50. The "Final Environmental Impact Statemenmt and Unit Plan" for the proposed Conroe Unit of Sam Houston National Forest includes that part of the Raven Ranger District west of Interstate 45, but not the part containing Compartments 72 and 73. The Forest Service filed this statement with the Council on Environmental Quality on July 23, 1976.

51. In preparation of the Conroe Unit Plan and Environmental Impact Statement, the Forest Service sought public involvement. A focal point of this involvement was the "charette," a week-end workshop with members of the public invited to participate in making recommendations for future management of the Conroe Unit. Public "issues of concern" were a part of the planning packet given to each charette participant. The approximately 200 people who attended the charette were divided into ten teams and encouraged to develop additional "issues of concern."

52. Prior to the charette, the Forest Service prepared inventories of the soils, vegetation, wildlife, recreation, range, transportation, special uses, road construction areas, wilderness proposals, visually sensitive areas, and other matters for use by the public and the Forest Service in developing a plan for the Conroe Unit.
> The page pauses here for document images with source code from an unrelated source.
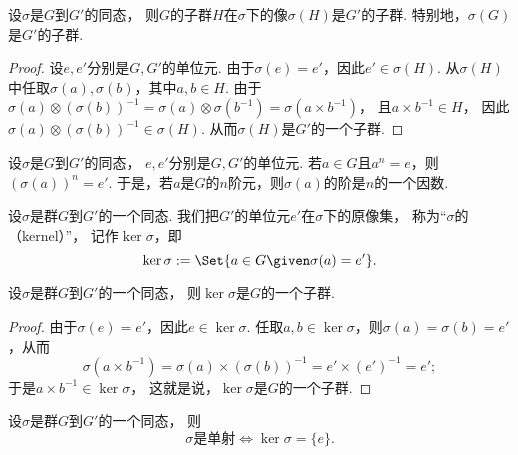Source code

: \begin{property}
设\(\sigma\)是\(G\)到\(G'\)的同态，
则\(G\)的子群\(H\)在\(\sigma\)下的像\(\sigma(H)\)是\(G'\)的子群.
特别地，\(\sigma(G)\)是\(G'\)的子群.
\begin{proof}
设\(e,e'\)分别是\(G,G'\)的单位元.
由于\(\sigma(e)=e'\)，因此\(e'\in\sigma(H)\).
从\(\sigma(H)\)中任取\(\sigma(a),\sigma(b)\)，其中\(a,b\in H\).
由于\(\sigma(a) \otimes (\sigma(b))^{-1}
= \sigma(a) \otimes \sigma(b^{-1})
= \sigma(a \times b^{-1})\)，
且\(a \times b^{-1} \in H\)，
因此\(\sigma(a) \otimes (\sigma(b))^{-1} \in \sigma(H)\).
从而\(\sigma(H)\)是\(G'\)的一个子群.
\end{proof}
\end{property}

\begin{property}
设\(\sigma\)是\(G\)到\(G'\)的同态，
\(e,e'\)分别是\(G,G'\)的单位元.
若\(a \in G\)且\(a^n = e\)，则\((\sigma(a))^n = e'\).
于是，若\(a\)是\(G\)的\(n\)阶元，则\(\sigma(a)\)的阶是\(n\)的一个因数.
\end{property}

\begin{definition}
设\(\sigma\)是群\(G\)到\(G'\)的一个同态.
我们把\(G'\)的单位元\(e'\)在\(\sigma\)下的原像集，
称为“\(\sigma\)的（kernel）”，
记作\(\ker\sigma\)，即\begin{equation*}
	\ker\sigma \defeq \Set{ a \in G \given \sigma(a) = e' }.
\end{equation*}
\end{definition}

\begin{proposition}
设\(\sigma\)是群\(G\)到\(G'\)的一个同态，
则\(\ker\sigma\)是\(G\)的一个子群.
\begin{proof}
由于\(\sigma(e)=e'\)，因此\(e\in\ker\sigma\).
任取\(a,b\in\ker\sigma\)，则\(\sigma(a)=\sigma(b)=e'\)，从而\begin{equation*}
	\sigma(a \times b^{-1}) = \sigma(a) \times (\sigma(b))^{-1}
	= e' \times (e')^{-1}
	= e';
\end{equation*}
于是\(a \times b^{-1} \in \ker\sigma\)，
这就是说，\(\ker\sigma\)是\(G\)的一个子群.
\end{proof}
\end{proposition}

\begin{proposition}
设\(\sigma\)是群\(G\)到\(G'\)的一个同态，
则\begin{equation*}
	\text{\(\sigma\)是单射}
	\iff
	\ker\sigma=\{e\}.
\end{equation*}
\end{proposition}


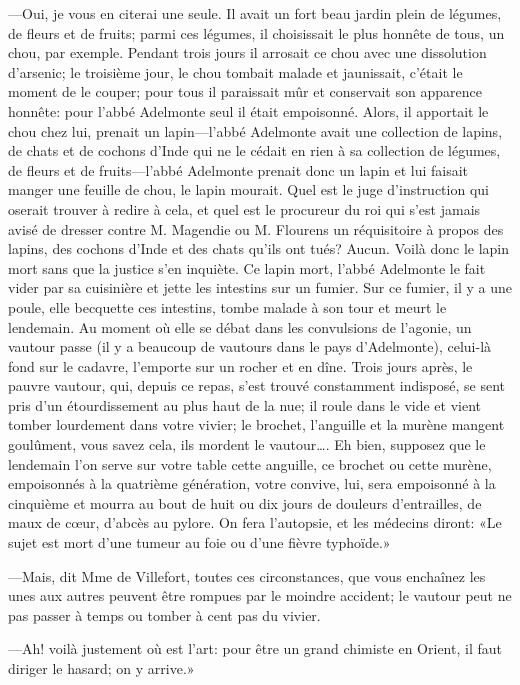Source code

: —Oui, je vous en citerai une seule. Il avait un fort beau jardin plein de légumes, de fleurs et de fruits; parmi ces légumes, il choisissait le plus honnête de tous, un chou, par exemple. Pendant trois jours il arrosait ce chou avec une dissolution d'arsenic; le troisième jour, le chou tombait malade et jaunissait, c'était le moment de le couper; pour tous il paraissait mûr et conservait son apparence honnête: pour l'abbé Adelmonte seul il était empoisonné. Alors, il apportait le chou chez lui, prenait un lapin—l'abbé Adelmonte avait une collection de lapins, de chats et de cochons d'Inde qui ne le cédait en rien à sa collection de légumes, de fleurs et de fruits—l'abbé Adelmonte prenait donc un lapin et lui faisait manger une feuille de chou, le lapin mourait. Quel est le juge d'instruction qui oserait trouver à redire à cela, et quel est le procureur du roi qui s'est jamais avisé de dresser contre M. Magendie ou M. Flourens un réquisitoire à propos des lapins, des cochons d'Inde et des chats qu'ils ont tués? Aucun. Voilà donc le lapin mort sans que la justice s'en inquiète. Ce lapin mort, l'abbé Adelmonte le fait vider par sa cuisinière et jette les intestins sur un fumier. Sur ce fumier, il y a une poule, elle becquette ces intestins, tombe malade à son tour et meurt le lendemain. Au moment où elle se débat dans les convulsions de l'agonie, un vautour passe (il y a beaucoup de vautours dans le pays d'Adelmonte), celui-là fond sur le cadavre, l'emporte sur un rocher et en dîne. Trois jours après, le pauvre vautour, qui, depuis ce repas, s'est trouvé constamment indisposé, se sent pris d'un étourdissement au plus haut de la nue; il roule dans le vide et vient tomber lourdement dans votre vivier; le brochet, l'anguille et la murène mangent goulûment, vous savez cela, ils mordent le vautour\dots. Eh bien, supposez que le lendemain l'on serve sur votre table cette anguille, ce brochet ou cette murène, empoisonnés à la quatrième génération, votre convive, lui, sera empoisonné à la cinquième et mourra au bout de huit ou dix jours de douleurs d'entrailles, de maux de cœur, d'abcès au pylore. On fera l'autopsie, et les médecins diront: «Le sujet est mort d'une tumeur au foie ou d'une fièvre typhoïde.» 

—Mais, dit Mme de Villefort, toutes ces circonstances, que vous enchaînez les unes aux autres peuvent être rompues par le moindre accident; le vautour peut ne pas passer à temps ou tomber à cent pas du vivier. 

—Ah! voilà justement où est l'art: pour être un grand chimiste en Orient, il faut diriger le hasard; on y arrive.»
A planning packet was prepared which consolidated summaries of the basic resource data. A base map and fourteen resource overlays were also given to each team.

53. A participant on one team proposed a system of uneven-aged management as an alternative to clearcutting.

54. In the public part of the charette, there as a heavy weighing toward involvement of special interest groups: only ten out of 170 charette participants could be considered as non-affiliated with public agencies, special interest organizations, private industry or education.

55. At the conclusion of the public part of the charette, the public was invited to attend the Forest Service portion of the charette, where the team recommendations were discussed by the Forest Service staff and a proposed plan was decided upon.

56. At the conclusion of the charette process on the Conroe Unit of the Sam Houston National Forest, a draft plan and impact statement were prepared and filed with the Council on Environmental Quality (CEQ). Upon being filed with the CEQ, the draft plan and impact statement were circulated to the general public. Notice of availability of the draft EIS was published in the Federal Register.

57. After an analysis of the comments on the draft Conroe Plan and Impact Statement, [7 ELR 20724] a final Conroe Unit Plan and Environmental Impact Statement was prepared, incorporating some suggestions and revisions, and filed with the Council on Environmental Quality.

58. The final Conroe Unit Plan and Environmental Impact Statement is deficient in the following respects:

(a) It discusses only the method of sawlog harvest which concludes in a clearcut;

(b) It barely mentions the alternative of selective harvesting of mature trees, the principal method of sawlog harvesting in the National Forests prior to 1964, and a classic method of forest management;

(c) It largely ignores the consequences of its hardwood killing practices (by which the hardwoods were reduced to six percent) and fails to consider the alternative of restoring the forests to their former balance;

(d) It fails to discuss the effects of massive (as distinguished from minor) clearcutting on wildlife, recreation, water supply, soil erosion, fire, insects, and disease;

(e) It fails to discuss the long rante result of clearcutting all the commercial stands in the National Forests of Texas and planting the vast majority to one species, i.e., pine;

(f) It limits to a ten-year period its consideration of any effects;

(g) It accepts a seventy-year rotation for loblolly pine, without considering the alternative of a longer rotation;

(h) It proposes regeneration of only two upland hardwood sites in ten years, without stating any impacts of such a limitation;

(i) Although it predicts a higher crown-density of hardwoods in loblolly pine forests, the environmental impact statement gives no explanation of how magnolia, beech, oak and hickory, or other hardwood species will be brought back; the omission assumes importance, since magnolia, beech, oak, and hickory generally do not come back in top condition after a clearcut, even if planted;

(j) It discusses mainly a concentrated structural approach to recreation, and fails to discuss the economic or aesthetic advantages of use of the open forest;

(k) It fails to mention the loss of the natural ecosystem, resulting from a largely single-species regeneration, as an irreversible or irretrievable commitment of resources;

(l) It fails to consider joint recreational, water and timber use of the same area, as distinguished from segregating these uses;

(m) It fails to explain how sustained yield will be achieved; and

(n) It fails to include an adequate cost-benefit analysis.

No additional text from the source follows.